Nathalie Infante nous a révélé des secrets ce jeudi 8 octobre 2020. Le premier, c’est qu’elle n’est pas une autrice de littérature-jeunesse. Elle n’écrit de textes ni n’illustre de livres à destination d’aucune tranche d’âge. Ce qu’elle produit, elle le fait pour elle-même, au gré de son inventivité, comme une éternelle enfant. Ensuite, si elle parvient à se relire comme on se lit, elle obtient la preuve que les enfants pourront le faire aussi, quel que soit leur niveau de vocabulaire. Elle nous confie donc que sauf pour des commandes – comme le récit « Rendez- vous à New-York » de Thierry Dancourt, qu’elle a édité* et illustré – elle invente le texte à partir de l’image, ou plutôt des couleurs qu’elle insère entre les tracés de ses dessins, au moyen de sa palette graphique.

Comme dans une aquarelle, les couleurs se mettent alors à infuser en elle, et cela peut prendre des semaines ou des mois. Puis les mots, le sujet, émergent de ces surfaces trempées et, pour ainsi dire, en découlent.
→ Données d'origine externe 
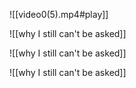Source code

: ![[video0(5).mp4#play]]

![[why I still can't be asked]]

![[why I still can't be asked]]

![[why I still can't be asked]]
Un moi profond décide du sujet, de l’histoire et des images qui vont la conter. Des fourmis, des chats, des souris , des éléphants même, s’élancent. Des ambiances se créent, de la fantaisie circule, le monde se destructure et inaugure des moments de fête. Il faut que ça circule, que ça bouge, que ça soit animé ; et Nathalie tâte d’ailleurs un peu de la technique de l’animation. N’est-elle pas une profonde admiratrice de Walt Disney, de Cyril Pedrosa, de Pierre Le Tan, de Miroslav Sasek ?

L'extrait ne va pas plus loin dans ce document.